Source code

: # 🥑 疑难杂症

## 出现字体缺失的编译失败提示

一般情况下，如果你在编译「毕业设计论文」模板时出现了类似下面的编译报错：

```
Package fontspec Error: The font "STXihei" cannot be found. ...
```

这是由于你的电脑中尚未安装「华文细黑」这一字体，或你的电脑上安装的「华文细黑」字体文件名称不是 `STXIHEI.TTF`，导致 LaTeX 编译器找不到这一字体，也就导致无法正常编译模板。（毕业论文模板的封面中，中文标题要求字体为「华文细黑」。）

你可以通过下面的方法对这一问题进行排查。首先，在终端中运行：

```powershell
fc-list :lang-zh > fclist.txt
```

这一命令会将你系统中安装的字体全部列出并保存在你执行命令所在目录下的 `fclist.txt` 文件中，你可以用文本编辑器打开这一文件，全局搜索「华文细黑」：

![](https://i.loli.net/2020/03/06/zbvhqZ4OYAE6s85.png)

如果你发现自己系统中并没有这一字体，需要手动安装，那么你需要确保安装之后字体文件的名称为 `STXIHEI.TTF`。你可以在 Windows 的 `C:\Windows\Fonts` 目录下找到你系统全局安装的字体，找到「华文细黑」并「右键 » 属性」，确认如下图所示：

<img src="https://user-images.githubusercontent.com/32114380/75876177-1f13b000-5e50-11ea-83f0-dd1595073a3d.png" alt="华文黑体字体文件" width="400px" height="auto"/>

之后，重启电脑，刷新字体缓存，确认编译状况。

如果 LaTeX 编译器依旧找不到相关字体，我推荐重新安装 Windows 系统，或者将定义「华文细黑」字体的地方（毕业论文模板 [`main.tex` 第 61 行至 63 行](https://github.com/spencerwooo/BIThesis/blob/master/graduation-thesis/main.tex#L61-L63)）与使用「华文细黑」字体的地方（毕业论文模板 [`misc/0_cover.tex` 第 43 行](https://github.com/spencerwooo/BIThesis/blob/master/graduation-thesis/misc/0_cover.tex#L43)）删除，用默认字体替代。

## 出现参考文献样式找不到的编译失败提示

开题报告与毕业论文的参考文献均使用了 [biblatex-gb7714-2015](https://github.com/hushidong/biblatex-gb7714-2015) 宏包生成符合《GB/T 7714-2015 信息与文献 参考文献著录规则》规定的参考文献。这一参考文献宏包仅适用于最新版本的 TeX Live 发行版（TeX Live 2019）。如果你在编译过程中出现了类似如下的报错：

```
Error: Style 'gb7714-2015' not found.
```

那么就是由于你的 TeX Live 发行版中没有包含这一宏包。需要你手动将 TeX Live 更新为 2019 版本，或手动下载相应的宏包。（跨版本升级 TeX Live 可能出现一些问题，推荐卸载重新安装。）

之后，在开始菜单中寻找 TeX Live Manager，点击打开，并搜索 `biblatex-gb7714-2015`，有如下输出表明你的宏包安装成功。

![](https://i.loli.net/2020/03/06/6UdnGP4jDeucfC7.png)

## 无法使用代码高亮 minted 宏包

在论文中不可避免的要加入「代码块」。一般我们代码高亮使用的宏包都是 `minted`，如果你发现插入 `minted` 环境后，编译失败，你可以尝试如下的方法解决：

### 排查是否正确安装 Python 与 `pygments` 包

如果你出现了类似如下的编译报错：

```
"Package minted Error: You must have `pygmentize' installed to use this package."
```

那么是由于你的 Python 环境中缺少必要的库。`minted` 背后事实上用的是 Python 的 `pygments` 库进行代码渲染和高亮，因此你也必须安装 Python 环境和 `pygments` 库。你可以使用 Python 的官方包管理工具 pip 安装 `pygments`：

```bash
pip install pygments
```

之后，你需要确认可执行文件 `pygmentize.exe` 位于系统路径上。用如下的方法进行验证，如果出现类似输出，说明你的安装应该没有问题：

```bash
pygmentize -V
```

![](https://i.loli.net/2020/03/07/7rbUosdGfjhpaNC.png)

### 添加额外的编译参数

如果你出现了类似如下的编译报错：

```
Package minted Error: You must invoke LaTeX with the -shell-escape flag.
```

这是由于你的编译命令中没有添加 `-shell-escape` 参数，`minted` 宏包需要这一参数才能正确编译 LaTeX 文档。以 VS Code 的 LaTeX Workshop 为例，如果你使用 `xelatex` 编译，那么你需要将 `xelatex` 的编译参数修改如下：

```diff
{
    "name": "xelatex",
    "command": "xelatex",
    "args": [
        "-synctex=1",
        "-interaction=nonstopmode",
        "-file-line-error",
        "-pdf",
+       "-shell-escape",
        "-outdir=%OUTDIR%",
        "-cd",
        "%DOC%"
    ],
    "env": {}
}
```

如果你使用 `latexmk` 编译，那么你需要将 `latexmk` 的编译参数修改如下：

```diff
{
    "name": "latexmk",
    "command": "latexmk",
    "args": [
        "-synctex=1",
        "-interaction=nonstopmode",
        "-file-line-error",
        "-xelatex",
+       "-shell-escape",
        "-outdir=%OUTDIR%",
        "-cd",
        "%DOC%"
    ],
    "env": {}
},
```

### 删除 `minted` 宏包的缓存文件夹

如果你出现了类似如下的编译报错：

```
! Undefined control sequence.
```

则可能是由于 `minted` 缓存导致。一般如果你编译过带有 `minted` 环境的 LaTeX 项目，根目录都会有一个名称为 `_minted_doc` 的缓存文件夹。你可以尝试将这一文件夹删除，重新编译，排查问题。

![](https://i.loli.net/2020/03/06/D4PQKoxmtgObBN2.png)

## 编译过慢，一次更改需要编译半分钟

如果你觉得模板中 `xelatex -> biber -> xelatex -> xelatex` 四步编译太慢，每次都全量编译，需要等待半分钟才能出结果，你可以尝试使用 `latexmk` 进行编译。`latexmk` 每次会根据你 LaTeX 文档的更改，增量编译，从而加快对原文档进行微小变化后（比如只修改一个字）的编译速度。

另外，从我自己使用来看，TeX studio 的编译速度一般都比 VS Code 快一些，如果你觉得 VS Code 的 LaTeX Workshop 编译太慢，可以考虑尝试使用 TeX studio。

--

• **What to work on**
Once you have read the material above, write all of it out again exactly.

• **Exercise response**
Source code

: # 🥑 疑难杂症

## 出现字体缺失的编译失败提示

一般情况下，如果你在编译「毕业设计论文」模板时出现了类似下面的编译报错：

```
Package fontspec Error: The font "STXihei" cannot be found. ...
```

这是由于你的电脑中尚未安装「华文细黑」这一字体，或你的电脑上安装的「华文细黑」字体文件名称不是 `STXIHEI.TTF`，导致 LaTeX 编译器找不到这一字体，也就导致无法正常编译模板。（毕业论文模板的封面中，中文标题要求字体为「华文细黑」。）

你可以通过下面的方法对这一问题进行排查。首先，在终端中运行：

```powershell
fc-list :lang-zh > fclist.txt
```

这一命令会将你系统中安装的字体全部列出并保存在你执行命令所在目录下的 `fclist.txt` 文件中，你可以用文本编辑器打开这一文件，全局搜索「华文细黑」：

![](https://i.loli.net/2020/03/06/zbvhqZ4OYAE6s85.png)

如果你发现自己系统中并没有这一字体，需要手动安装，那么你需要确保安装之后字体文件的名称为 `STXIHEI.TTF`。你可以在 Windows 的 `C:\Windows\Fonts` 目录下找到你系统全局安装的字体，找到「华文细黑」并「右键 » 属性」，确认如下图所示：

<img src="https://user-images.githubusercontent.com/32114380/75876177-1f13b000-5e50-11ea-83f0-dd1595073a3d.png" alt="华文黑体字体文件" width="400px" height="auto"/>

之后，重启电脑，刷新字体缓存，确认编译状况。

如果 LaTeX 编译器依旧找不到相关字体，我推荐重新安装 Windows 系统，或者将定义「华文细黑」字体的地方（毕业论文模板 [`main.tex` 第 61 行至 63 行](https://github.com/spencerwooo/BIThesis/blob/master/graduation-thesis/main.tex#L61-L63)）与使用「华文细黑」字体的地方（毕业论文模板 [`misc/0_cover.tex` 第 43 行](https://github.com/spencerwooo/BIThesis/blob/master/graduation-thesis/misc/0_cover.tex#L43)）删除，用默认字体替代。

## 出现参考文献样式找不到的编译失败提示

开题报告与毕业论文的参考文献均使用了 [biblatex-gb7714-2015](https://github.com/hushidong/biblatex-gb7714-2015) 宏包生成符合《GB/T 7714-2015 信息与文献 参考文献著录规则》规定的参考文献。这一参考文献宏包仅适用于最新版本的 TeX Live 发行版（TeX Live 2019）。如果你在编译过程中出现了类似如下的报错：

```
Error: Style 'gb7714-2015' not found.
```

那么就是由于你的 TeX Live 发行版中没有包含这一宏包。需要你手动将 TeX Live 更新为 2019 版本，或手动下载相应的宏包。（跨版本升级 TeX Live 可能出现一些问题，推荐卸载重新安装。）

之后，在开始菜单中寻找 TeX Live Manager，点击打开，并搜索 `biblatex-gb7714-2015`，有如下输出表明你的宏包安装成功。

![](https://i.loli.net/2020/03/06/6UdnGP4jDeucfC7.png)

## 无法使用代码高亮 minted 宏包

在论文中不可避免的要加入「代码块」。一般我们代码高亮使用的宏包都是 `minted`，如果你发现插入 `minted` 环境后，编译失败，你可以尝试如下的方法解决：

### 排查是否正确安装 Python 与 `pygments` 包

如果你出现了类似如下的编译报错：

```
"Package minted Error: You must have `pygmentize' installed to use this package."
```

那么是由于你的 Python 环境中缺少必要的库。`minted` 背后事实上用的是 Python 的 `pygments` 库进行代码渲染和高亮，因此你也必须安装 Python 环境和 `pygments` 库。你可以使用 Python 的官方包管理工具 pip 安装 `pygments`：

```bash
pip install pygments
```

之后，你需要确认可执行文件 `pygmentize.exe` 位于系统路径上。用如下的方法进行验证，如果出现类似输出，说明你的安装应该没有问题：

```bash
pygmentize -V
```

![](https://i.loli.net/2020/03/07/7rbUosdGfjhpaNC.png)

### 添加额外的编译参数

如果你出现了类似如下的编译报错：

```
Package minted Error: You must invoke LaTeX with the -shell-escape flag.
```

这是由于你的编译命令中没有添加 `-shell-escape` 参数，`minted` 宏包需要这一参数才能正确编译 LaTeX 文档。以 VS Code 的 LaTeX Workshop 为例，如果你使用 `xelatex` 编译，那么你需要将 `xelatex` 的编译参数修改如下：

```diff
{
    "name": "xelatex",
    "command": "xelatex",
    "args": [
        "-synctex=1",
        "-interaction=nonstopmode",
        "-file-line-error",
        "-pdf",
+       "-shell-escape",
        "-outdir=%OUTDIR%",
        "-cd",
        "%DOC%"
    ],
    "env": {}
}
```

如果你使用 `latexmk` 编译，那么你需要将 `latexmk` 的编译参数修改如下：

```diff
{
    "name": "latexmk",
    "command": "latexmk",
    "args": [
        "-synctex=1",
        "-interaction=nonstopmode",
        "-file-line-error",
        "-xelatex",
+       "-shell-escape",
        "-outdir=%OUTDIR%",
        "-cd",
        "%DOC%"
    ],
    "env": {}
},
```

### 删除 `minted` 宏包的缓存文件夹

如果你出现了类似如下的编译报错：

```
! Undefined control sequence.
```

则可能是由于 `minted` 缓存导致。一般如果你编译过带有 `minted` 环境的 LaTeX 项目，根目录都会有一个名称为 `_minted_doc` 的缓存文件夹。你可以尝试将这一文件夹删除，重新编译，排查问题。

![](https://i.loli.net/2020/03/06/D4PQKoxmtgObBN2.png)

## 编译过慢，一次更改需要编译半分钟

如果你觉得模板中 `xelatex -> biber -> xelatex -> xelatex` 四步编译太慢，每次都全量编译，需要等待半分钟才能出结果，你可以尝试使用 `latexmk` 进行编译。`latexmk` 每次会根据你 LaTeX 文档的更改，增量编译，从而加快对原文档进行微小变化后（比如只修改一个字）的编译速度。

另外，从我自己使用来看，TeX studio 的编译速度一般都比 VS Code 快一些，如果你觉得 VS Code 的 LaTeX Workshop 编译太慢，可以考虑尝试使用 TeX studio。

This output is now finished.